Plain-text document sources:
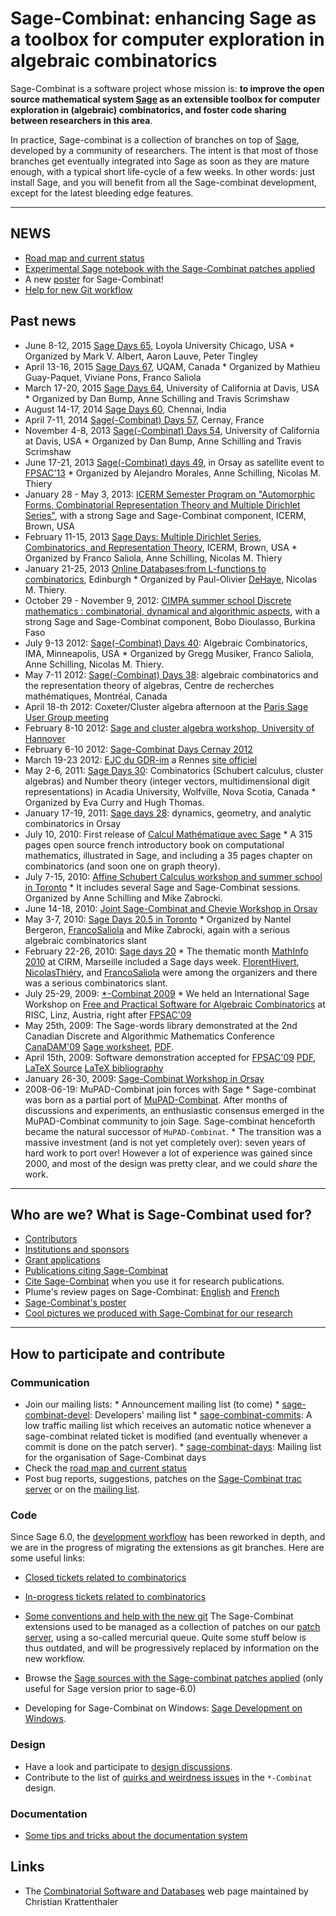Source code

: 

# Sage-Combinat: enhancing Sage as a toolbox for computer exploration in algebraic combinatorics

Sage-Combinat is a software project whose mission is: **to improve the open source mathematical system <a class="https" href="https://www.sagemath.org/">Sage</a> as an extensible toolbox for computer exploration in (algebraic) combinatorics, and foster code sharing between researchers in this area**. 

In practice, Sage-combinat is a collection of branches on top of <a class="https" href="https://www.sagemath.org/">Sage</a>, developed by a community of researchers. The intent is that most of those branches get eventually integrated into Sage as soon as they are mature enough, with a typical short life-cycle of a few weeks. In other words: just install Sage, and you will benefit from all the Sage-combinat development, except for the latest bleeding edge features. 



---

 


## NEWS

* <a class="https" href="https://trac.sagemath.org/sage_trac/wiki/SageCombinatRoadMap">Road map and current status</a> 
* <a class="https" href="https://combinat.sagemath.org:8080">Experimental Sage notebook with the Sage-Combinat patches applied</a> 
* A new <a class="https" href="https://combinat.sagemath.org/misc/raw-file/tip/articles/2013-01-17-Poster/main2014.pdf">poster</a> for Sage-Combinat! 
* <a class="https" href="https://wiki.sagemath.org/TentativeConventions">Help for new Git workflow</a> 

## Past news

* June 8-12, 2015 <a class="http" href="http://gauss.math.luc.edu/sagedays/">Sage Days 65</a>, Loyola University Chicago, USA 
      * Organized by Mark V. Albert, Aaron Lauve, Peter Tingley 
* April 13-16, 2015 <a class="https" href="https://wiki.sagemath.org/days67">Sage Days 67</a>, UQAM, Canada 
      * Organized by Mathieu Guay-Paquet, Viviane Pons, Franco Saliola 
* March 17-20, 2015 <a class="https" href="https://wiki.sagemath.org/days64">Sage Days 64</a>, University of California at Davis, USA 
      * Organized by Dan Bump, Anne Schilling and Travis Scrimshaw 
* August 14-17, 2014 <a class="https" href="https://wiki.sagemath.org/days60">Sage Days 60</a>, Chennai, India 
* April 7-11, 2014 <a class="https" href="https://wiki.sagemath.org/days57">Sage(-Combinat) Days 57</a>, Cernay, France 
* November 4-8, 2013 <a class="https" href="https://wiki.sagemath.org/days54">Sage(-Combinat) Days 54</a>, University of California at Davis, USA 
      * Organized by Dan Bump, Anne Schilling and Travis Scrimshaw 
* June 17-21, 2013 <a href="/combinat/FPSAC13">Sage(-Combinat) days 49</a>, in Orsay as satellite event to <a class="https" href="https://www.liafa.jussieu.fr/fpsac13/">FPSAC'13</a> 
      * Organized by Alejandro Morales, Anne Schilling, Nicolas M. Thiery 
* January 28 - May 3, 2013: <a class="https" href="https://icerm.brown.edu/sp-s13/">ICERM Semester Program on "Automorphic Forms, Combinatorial Representation Theory and Multiple Dirichlet Series"</a>, with a strong Sage and Sage-Combinat component, ICERM, Brown, USA 
* February 11-15, 2013 <a class="https" href="https://icerm.brown.edu/sp-s13/">Sage Days: Multiple Dirichlet Series, Combinatorics, and Representation Theory</a>, ICERM, Brown, USA 
      * Organized by Franco Saliola, Anne Schilling, Nicolas M. Thiery 
* January 21-25, 2013 <a class="http" href="http://www.aimath.org/ARCC/workshops/onlinedata.html">Online Databases:from L-functions to combinatorics</a>, Edinburgh 
      * Organized by Paul-Olivier <a href="/DeHaye">DeHaye</a>, Nicolas M. Thiery. 
* October 29 - November 9, 2012: <a class="http" href="http://www.cimpa-icpam.org/spip.php?article430">CIMPA summer school Discrete mathematics : combinatorial, dynamical and algorithmic aspects</a>, with a strong Sage and Sage-Combinat component, Bobo Dioulasso, Burkina Faso 
* July 9-13 2012: <a class="http" href="http://www.ima.umn.edu/2011-2012/SW7.9-13.12/">Sage(-Combinat) Days 40</a>: Algebraic Combinatorics, IMA, Minneapolis, USA 
      * Organized by Gregg Musiker, Franco Saliola, Anne Schilling, Nicolas M. Thiery. 
* May 7-11 2012: <a class="https" href="https://wiki.sagemath.org/days38">Sage(-Combinat) Days 38</a>: algebraic combinatorics and the representation theory of algebras, Centre de recherches mathématiques, Montréal, Canada 
* April 18-th 2012: Coxeter/Cluster algebra afternoon at the <a class="https" href="https://wiki.sagemath.org/GroupeUtilisateursParis">Paris Sage User Group meeting</a> 
* February 8-10 2012: <a href="/combinat/ClusterPackageDaysHannover">Sage and cluster algebra workshop, University of Hannover</a> 
* February 6-10 2012: <a href="/combinat/SageCombinatDaysCernay2012">Sage-Combinat Days Cernay 2012</a> 
* March 19-23 2012: <a href="/combinat/EjcGdrIm2012">EJC du GDR-im</a> a Rennes <a class="http" href="http://ejcim2012.irisa.fr/index.html">site officiel</a> 
* May 2-6, 2011: <a class="https" href="https://wiki.sagemath.org/days30">Sage Days 30</a>: Combinatorics (Schubert calculus, cluster algebras) and Number theory (integer vectors, multidimensional digit representations) in Acadia University, Wolfville, Nova Scotia, Canada 
      * Organized by Eva Curry and Hugh Thomas. 
* January 17-19, 2011: <a class="https" href="https://wiki.sagemath.org/days28">Sage days 28</a>: dynamics, geometry, and analytic combinatorics in Orsay 
* July 10, 2010: First release of <a class="http" href="http://sagebook.gforge.inria.fr/">Calcul Mathématique avec Sage</a> 
      * A 315 pages open source french introductory book on computational mathematics, illustrated in Sage, and including a 35 pages chapter on combinatorics (and soon one on graph theory). 
* July 7-15, 2010: <a href="/combinat/affineschubertcalculusworkshop">Affine Schubert Calculus workshop and summer school in Toronto</a> 
      * It includes several Sage and Sage-Combinat sessions. Organized by Anne Schilling and Mike Zabrocki. 
* June 14-18, 2010: <a href="/combinat/SageCombinatChevieWorkshopOrsay2010">Joint Sage-Combinat and Chevie Workshop in Orsay</a> 
* May 3-7, 2010: <a class="http" href="http://www.fields.utoronto.ca/programs/scientific/09-10/sage/">Sage Days 20.5 in Toronto</a> 
      * Organized by Nantel Bergeron, <a href="/FrancoSaliola">FrancoSaliola</a> and Mike Zabrocki, again with a serious algebraic combinatorics slant 
* February 22-26, 2010: <a class="https" href="https://wiki.sagemath.org/daysmarseille">Sage days 20</a> 
      * The thematic month <a class="https" href="https://www.lirmm.fr/arith/wiki/MathInfo2010/MathInfo2010">MathInfo 2010</a> at CIRM, Marseille included a Sage days week. <a href="/FlorentHivert">FlorentHivert</a>, <a href="/NicolasThi%C3%A9ry">NicolasThiéry</a>, and <a href="/FrancoSaliola">FrancoSaliola</a> were among the organizers and there was a serious combinatorics slant. 
* July 25-29, 2009: <a href="/combinat/FPSAC09">*-Combinat 2009</a> 
      * We held an International Sage Workshop on <a href="/combinat/FPSAC09">Free and Practical Software for Algebraic Combinatorics</a> at RISC, Linz, Austria, right after <a class="http" href="http://www.risc.uni-linz.ac.at/about/conferences/fpsac2009/">FPSAC'09</a> 
* May 25th, 2009: The Sage-words library demonstrated at the 2nd Canadian Discrete and Algorithmic Mathematics Conference <a class="http" href="http://www.crm.umontreal.ca/CanaDAM2009/index_e.shtml">CanaDAM'09</a> <a href="combinat/2009-05-25-CanaDAM.sws">Sage worksheet</a>, <a href="combinat/2009-05-25-CanaDAM.pdf">PDF</a>. 
* April 15th, 2009: Software demonstration accepted for <a class="http" href="http://www.risc.uni-linz.ac.at/about/conferences/fpsac2009/">FPSAC'09</a> <a href="combinat/2009-07-20-FPSAC.pdf">PDF</a>, <a href="combinat/.2009-07-20-FPSAC.tex">LaTeX Source</a> <a href="combinat/2009-07-20-FPSAC.bbl">LaTeX bibliography</a> 
* January 26-30, 2009: <a href="/combinat/SageCombinatWorkshopOrsay">Sage-Combinat Workshop in Orsay</a> 
* 2008-06-19: MuPAD-Combinat join forces with Sage 
         * Sage-combinat was born as a partial port of <a class="http" href="http://mupad-combinat.sf.net">MuPAD-Combinat</a>. After months of discussions and experiments, an enthusiastic consensus emerged in the MuPAD-Combinat community to join Sage. Sage-combinat henceforth became the natural successor of `MuPAD-Combinat`. 
      * The transition was a massive investment (and is not yet completely over): seven years of hard work to port over! However a lot of experience was gained since 2000, and most of the design was pretty clear, and we could *share* the work. 


---

 


## Who are we? What is Sage-Combinat used for?

* <a href="/combinat/Contributors">Contributors</a> 
* <a href="/combinat/Institutions">Institutions and sponsors</a> 
* <a href="/combinat/Grants">Grant applications</a> 
* <a class="http" href="http://www.sagemath.org/library-publications-combinat.html">Publications citing Sage-Combinat</a> 
* <a href="/combinat/CiteSageCombinat">Cite Sage-Combinat</a> when you use it for research publications. 
* Plume's review pages on Sage-Combinat: <a class="http" href="http://www.projet-plume.org/en/relier/sage-combinat-0">English</a> and <a class="http" href="http://www.projet-plume.org/fr/relier/sage-combinat">French</a> 
* <a class="http" href="http://combinat.sagemath.org/misc/raw-file/tip/articles/2013-01-17-Poster/main.pdf">Sage-Combinat's poster</a> 
* <a href="/combinat/CoolPictures">Cool pictures we produced with Sage-Combinat for our research</a> 


---

 


## How to participate and contribute


### Communication

* Join our mailing lists: 
         * Announcement mailing list (to come) 
         * <a class="http" href="http://groups.google.com/group/sage-combinat-devel">sage-combinat-devel</a>: Developers' mailing list 
         * <a class="http" href="http://groups.google.com/group/sage-combinat-commits">sage-combinat-commits</a>: A low traffic mailing list which receives an automatic notice whenever a sage-combinat related ticket is modified (and eventually whenever a commit is done on the patch server). 
         * <a class="http" href="http://groups.google.com/group/sage-combinat-days">sage-combinat-days</a>: Mailing list for the organisation of Sage-Combinat days 
* Check the  <a class="http" href="http://trac.sagemath.org/sage_trac/wiki/SageCombinatRoadMap">road map and current status</a> 
* Post bug reports, suggestions, patches on the <a class="http" href="http://trac.sagemath.org/sage_trac/milestone/sage-combinat">Sage-Combinat trac server</a> or on the <a class="http" href="http://groups.google.com/group/sage-combinat-devel">mailing list</a>. 

### Code

Since Sage 6.0, the <a class="http" href="http://trac.sagemath.org/wiki/QuickStartSageGit">development workflow</a> has been reworked in depth, and we are in the progress of migrating the extensions as git branches. Here are some useful links: 

* <a class="http" href="http://trac.sagemath.org/query?status=closed&amp;component=combinatorics&amp;or&amp;status=closed&amp;cc=~sage-combinat&amp;col=id&amp;col=summary&amp;col=component&amp;col=status&amp;col=type&amp;col=priority&amp;col=milestone&amp;order=priority">Closed tickets related to combinatorics</a> 
* <a class="http" href="http://trac.sagemath.org/query?status=needs_info&amp;status=needs_review&amp;status=needs_work&amp;status=positive_review&amp;component=combinatorics&amp;or&amp;status=needs_info&amp;status=needs_review&amp;status=needs_work&amp;status=positive_review&amp;cc=~sage-combinat&amp;col=id&amp;col=summary&amp;col=component&amp;col=status&amp;col=type&amp;col=priority&amp;col=milestone&amp;order=priority">In-progress tickets related to combinatorics</a> 
* <a class="https" href="https://wiki.sagemath.org/TentativeConventions">Some conventions and help with the new git</a> 
The Sage-Combinat extensions used to be managed as a collection of patches on our <a class="http" href="http://combinat.sagemath.org/patches/">patch server</a>, using a so-called mercurial queue. Quite some stuff below is thus outdated, and will be progressively replaced by information on the new workflow. 

* Browse the <a class="http" href="http://combinat.sagemath.org/code/file/tip/sage/">Sage sources with the Sage-combinat patches applied</a> (only useful for Sage version prior to sage-6.0) 
* Developing for Sage-Combinat on Windows: <a href="/combinat/SageDevelWindows">Sage Development on Windows</a>. 

### Design

* Have a look and participate to <a href="/combinat/DesignDiscussion">design discussions</a>. 
* Contribute to the list of <a href="/combinat/Weirdness">quirks and weirdness issues</a> in the `*-Combinat` design. 

### Documentation

* <a href="/combinat/HelpOnTheDoc">Some tips and tricks about the documentation system</a> 

## Links

* The <a class="http" href="http://www.mat.univie.ac.at/~slc/divers/software.html">Combinatorial Software and Databases</a> web page maintained by Christian Krattenthaler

-- Task brief --
Reproduce, exactly as they stand in the data above, the lines from the one that holds "by Franco Saliola, Anne Schilling, Nicolas M. Thiery" to the one that holds "Schilling, Nicolas M. Thiery.", inclusive.

-- Answer space --
      * Organized by Franco Saliola, Anne Schilling, Nicolas M. Thiery 
* January 21-25, 2013 <a class="http" href="http://www.aimath.org/ARCC/workshops/onlinedata.html">Online Databases:from L-functions to combinatorics</a>, Edinburgh 
      * Organized by Paul-Olivier <a href="/DeHaye">DeHaye</a>, Nicolas M. Thiery. 
* October 29 - November 9, 2012: <a class="http" href="http://www.cimpa-icpam.org/spip.php?article430">CIMPA summer school Discrete mathematics : combinatorial, dynamical and algorithmic aspects</a>, with a strong Sage and Sage-Combinat component, Bobo Dioulasso, Burkina Faso 
* July 9-13 2012: <a class="http" href="http://www.ima.umn.edu/2011-2012/SW7.9-13.12/">Sage(-Combinat) Days 40</a>: Algebraic Combinatorics, IMA, Minneapolis, USA 
      * Organized by Gregg Musiker, Franco Saliola, Anne Schilling, Nicolas M. Thiery. 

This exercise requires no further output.